Transformation Product Prediction (TPP)#
In this tutorial, an algorithm for Transformation Product Prediction, will be explained. This is based on the repository TP_predict and the paper Trostel, L. et. al.. Their code showcases how enviPath can be used to generate a suspect list of transformation products for an environmental pathway.
The goal that this tutorial aims to assess is: given a pathway as shown below, which is the node of the pathway that should be first explored. One can assess this problem by answering: what is the conditional probability of reaching the child nodes D, E and F?

We can achieve that by considering the probability of reaching the given node as the probability of the reaction multiplied by the probability of reaching the parent node (which again can be computed in the same way) and assigning as the probability of the root node (the compound that we will input) as 1. We will label the result of this probability multiplication as node_probability. In this way, the probability of getting D can be computed as follows:
In this tutorial, as it will be seen, when a node that it is already on the queue of compounds to explore is found through another path, the maximum of the computed probabilities will be assigned to the given node. In this way, one can compute the associated node probabilities (as seen on the figure below) and determine that the next node to be explored is D.

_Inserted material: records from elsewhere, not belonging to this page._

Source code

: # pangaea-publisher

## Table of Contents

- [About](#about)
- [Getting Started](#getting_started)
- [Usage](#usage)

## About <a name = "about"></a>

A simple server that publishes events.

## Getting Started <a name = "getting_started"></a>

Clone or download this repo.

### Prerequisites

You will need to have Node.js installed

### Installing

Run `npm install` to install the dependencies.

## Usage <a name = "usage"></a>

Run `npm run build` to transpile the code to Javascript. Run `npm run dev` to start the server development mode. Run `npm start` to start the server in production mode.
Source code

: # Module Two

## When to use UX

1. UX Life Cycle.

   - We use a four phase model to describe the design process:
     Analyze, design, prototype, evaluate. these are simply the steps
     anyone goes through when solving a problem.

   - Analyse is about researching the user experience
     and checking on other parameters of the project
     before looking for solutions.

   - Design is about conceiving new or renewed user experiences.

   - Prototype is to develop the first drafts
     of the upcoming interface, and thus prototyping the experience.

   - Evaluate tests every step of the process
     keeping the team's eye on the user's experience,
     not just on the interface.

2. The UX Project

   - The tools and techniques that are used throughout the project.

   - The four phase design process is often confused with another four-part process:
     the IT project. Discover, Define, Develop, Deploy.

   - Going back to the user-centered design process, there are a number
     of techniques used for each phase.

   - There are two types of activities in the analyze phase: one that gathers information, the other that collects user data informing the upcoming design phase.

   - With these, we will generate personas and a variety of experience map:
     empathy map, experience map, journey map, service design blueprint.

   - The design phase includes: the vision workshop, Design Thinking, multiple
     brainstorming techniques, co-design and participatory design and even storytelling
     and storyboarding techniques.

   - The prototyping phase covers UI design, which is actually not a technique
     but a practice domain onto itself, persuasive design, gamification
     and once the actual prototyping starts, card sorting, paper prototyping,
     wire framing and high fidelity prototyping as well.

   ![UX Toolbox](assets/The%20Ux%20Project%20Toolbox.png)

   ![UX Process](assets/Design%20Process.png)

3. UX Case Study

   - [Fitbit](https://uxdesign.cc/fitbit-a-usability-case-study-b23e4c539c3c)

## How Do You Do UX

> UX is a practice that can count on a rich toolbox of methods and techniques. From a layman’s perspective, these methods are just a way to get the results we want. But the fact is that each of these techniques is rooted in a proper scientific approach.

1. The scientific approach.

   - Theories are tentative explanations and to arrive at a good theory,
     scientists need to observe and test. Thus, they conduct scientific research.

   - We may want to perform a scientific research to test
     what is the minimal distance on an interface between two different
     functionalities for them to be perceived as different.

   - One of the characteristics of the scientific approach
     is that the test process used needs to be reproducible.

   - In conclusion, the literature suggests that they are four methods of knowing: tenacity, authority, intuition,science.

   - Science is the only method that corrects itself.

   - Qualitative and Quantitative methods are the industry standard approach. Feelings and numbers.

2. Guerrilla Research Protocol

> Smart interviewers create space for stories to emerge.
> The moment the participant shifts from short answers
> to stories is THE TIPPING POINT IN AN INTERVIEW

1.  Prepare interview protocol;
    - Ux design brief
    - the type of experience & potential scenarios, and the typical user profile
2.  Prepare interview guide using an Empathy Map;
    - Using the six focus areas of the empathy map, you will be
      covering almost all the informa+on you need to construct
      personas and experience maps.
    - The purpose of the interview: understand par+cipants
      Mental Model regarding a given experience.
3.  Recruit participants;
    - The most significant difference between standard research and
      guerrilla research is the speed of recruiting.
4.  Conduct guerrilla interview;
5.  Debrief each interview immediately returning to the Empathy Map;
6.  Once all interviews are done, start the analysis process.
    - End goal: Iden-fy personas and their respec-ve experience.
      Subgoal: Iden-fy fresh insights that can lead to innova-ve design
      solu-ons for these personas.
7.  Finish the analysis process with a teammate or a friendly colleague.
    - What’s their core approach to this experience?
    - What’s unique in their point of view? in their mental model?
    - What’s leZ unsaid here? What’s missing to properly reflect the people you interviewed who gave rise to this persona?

Each node that has not yet been explored will remain on a priority queue, where compounds with higher associated node_probability will be higher on the queue. In each iteration of the algorithm, the node with highest node probability (i.e. the one on the top of the queue) will be explored.
Once the theory is clear, let’s dig into the code!

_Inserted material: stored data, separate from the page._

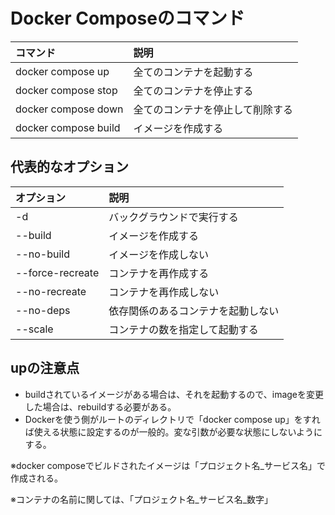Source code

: # Docker Composeのコマンド

| コマンド | 説明 |
|:---|:---|
| docker compose up | 全てのコンテナを起動する |
| docker compose stop | 全てのコンテナを停止する |
| docker compose down | 全てのコンテナを停止して削除する |
| docker compose build | イメージを作成する |

## 代表的なオプション

| オプション | 説明 |
|:---|:---|
| -d | バックグラウンドで実行する |
| --build | イメージを作成する |
| --no-build | イメージを作成しない |
| --force-recreate | コンテナを再作成する |
| --no-recreate | コンテナを再作成しない |
| --no-deps | 依存関係のあるコンテナを起動しない |
| --scale | コンテナの数を指定して起動する |

## upの注意点
- buildされているイメージがある場合は、それを起動するので、imageを変更した場合は、rebuildする必要がある。
- Dockerを使う側がルートのディレクトリで「docker compose up」をすれば使える状態に設定するのが一般的。変な引数が必要な状態にしないようにする。

※docker composeでビルドされたイメージは「プロジェクト名_サービス名」で作成される。

※コンテナの名前に関しては、「プロジェクト名_サービス名_数字」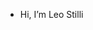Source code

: - Hi, I’m Leo Stilli

<!---
LeoStilli/LeoStilli is a ✨ special ✨ repository because its `README.md` (this file) appears on your GitHub profile.
You can click the Preview link to take a look at your changes.
--->
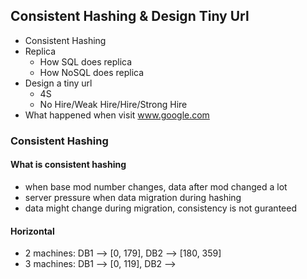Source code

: ## Consistent Hashing & Design Tiny Url
- Consistent Hashing
- Replica
	- How SQL does replica
	- How NoSQL does replica
- Design a tiny url
	- 4S
	- No Hire/Weak Hire/Hire/Strong Hire
- What happened when visit www.google.com

### Consistent Hashing
#### What is consistent hashing
- when base mod number changes, data after mod changed a lot
- server pressure when data migration during hashing
- data might change during migration, consistency is not guranteed
#### Horizontal
- 2 machines: DB1 --> [0, 179], DB2 --> [180, 359]
- 3 machines: DB1 --> [0, 119], DB2 --> 

<!--stackedit_data:
eyJoaXN0b3J5IjpbMTQxMzU4OTAyNiwtMjk4NTYzOTMzLDE3OD
Q3MDMyMDYsLTkwOTkxMTkwOV19
-->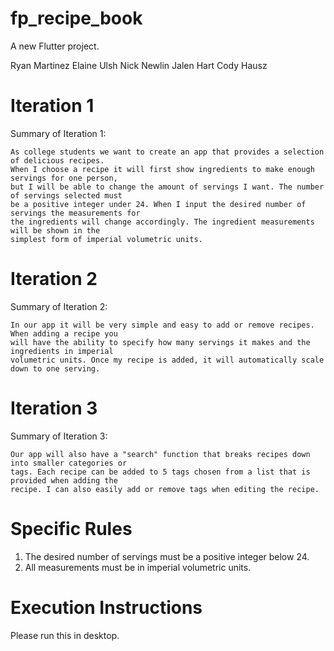 # fp_recipe_book

A new Flutter project.

Ryan Martinez
Elaine Ulsh
Nick Newlin
Jalen Hart
Cody Hausz

# Iteration 1

Summary of Iteration 1:

    As college students we want to create an app that provides a selection of delicious recipes.
    When I choose a recipe it will first show ingredients to make enough servings for one person,
    but I will be able to change the amount of servings I want. The number of servings selected must
    be a positive integer under 24. When I input the desired number of servings the measurements for
    the ingredients will change accordingly. The ingredient measurements will be shown in the
    simplest form of imperial volumetric units.

# Iteration 2

Summary of Iteration 2:

    In our app it will be very simple and easy to add or remove recipes. When adding a recipe you
    will have the ability to specify how many servings it makes and the ingredients in imperial
    volumetric units. Once my recipe is added, it will automatically scale down to one serving. 

# Iteration 3

Summary of Iteration 3:

    Our app will also have a "search" function that breaks recipes down into smaller categories or
    tags. Each recipe can be added to 5 tags chosen from a list that is provided when adding the
    recipe. I can also easily add or remove tags when editing the recipe.


# Specific Rules
1. The desired number of servings must be a positive integer below 24.
2. All measurements must be in imperial volumetric units.



# Execution Instructions
Please run this in desktop.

from enviPath_python.enviPath import *
from enviPath_python.objects import *
import pandas as pd
import getpass
First of all, one needs to generate a set of global variables to be used throughout the script. Please do note, that one can use any other model available on enviPath by providing a valid EP_MODEL_ID. If this model can only be accessed for specifics users, please uncomment the lines after eP = enviPath(INSTANCE_HOST). The compound_input parameter contains the SMILES and description of the compound whose transformation products should be predicted. On the aforementioned repository, they generalize this to be a list of compounds, allowing in this way to perform a batch-processing exploration. The value MAX_TP encodes the maximum amount of transformation products that want to be searched. PROBABILITY_THRESHOLD indicates which is the minimum cut-off for a conditional probability to be considered as “unlikely” transformation product.

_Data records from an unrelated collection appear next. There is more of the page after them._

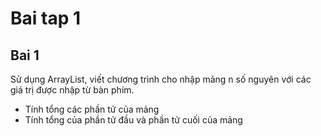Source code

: # Bai tap 1
## Bai 1
Sử dụng ArrayList, viết chương trình cho nhập mảng n số nguyên với 
các giá trị được nhập từ bàn phím. 
 + Tính tổng các phần tử của mảng
 + Tính tổng của phần tử đầu và phần tử cuối của mảng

INSTANCE_HOST = 'https://envipath.org'
EP_MODEL_ID = 'https://envipath.org/package/32de3cf4-e3e6-4168-956e-32fa5ddb0ce1/relative-reasoning/23e1b2ec-dcc0-4389-9b65-afd52bd72e27'
# data of parent compound
compound_input = {"smiles": "CCN1CCN(CC1)CC2=CN=C(C=C2)NC3=NC=C(C(=N3)C4=CC5=C(C(=C4)F)N=C(N5C(C)C)C)F", "name": "Abe"}
# Maximum number of TPs to predict
MAX_TP = 50
# Lower probability threshold
PROBABILITY_THRESHOLD = 0 # any value equal to or lower than the threshold will be excluded
eP = enviPath(INSTANCE_HOST)
# USERNAME = input("Please, provide your username: ")
# password = getpass.getpass()
# eP.login(USERNAME, password)
rr = RelativeReasoning(eP.requester, id=EP_MODEL_ID)
Next we define two functions to update entries on queues, that will be used afterwards on the body of the TP prediction algorithm.
update_queue: it takes each SMILES from the list of transformation products and:if already present on the queue or list of already predicted SMILES, it will update the data on those lists
else, it will add the SMILES to the queue of transformation products to be predicted
Eventually, it sorts the queue by descending order of probability of the transformation product
update_compound_entry: this function is used on the first bullet point of the previous explained function. If the node probability of obtaining the given SMILES is higher now than on the validated list of transformation products or on the current queue, it will update the information to add the current one.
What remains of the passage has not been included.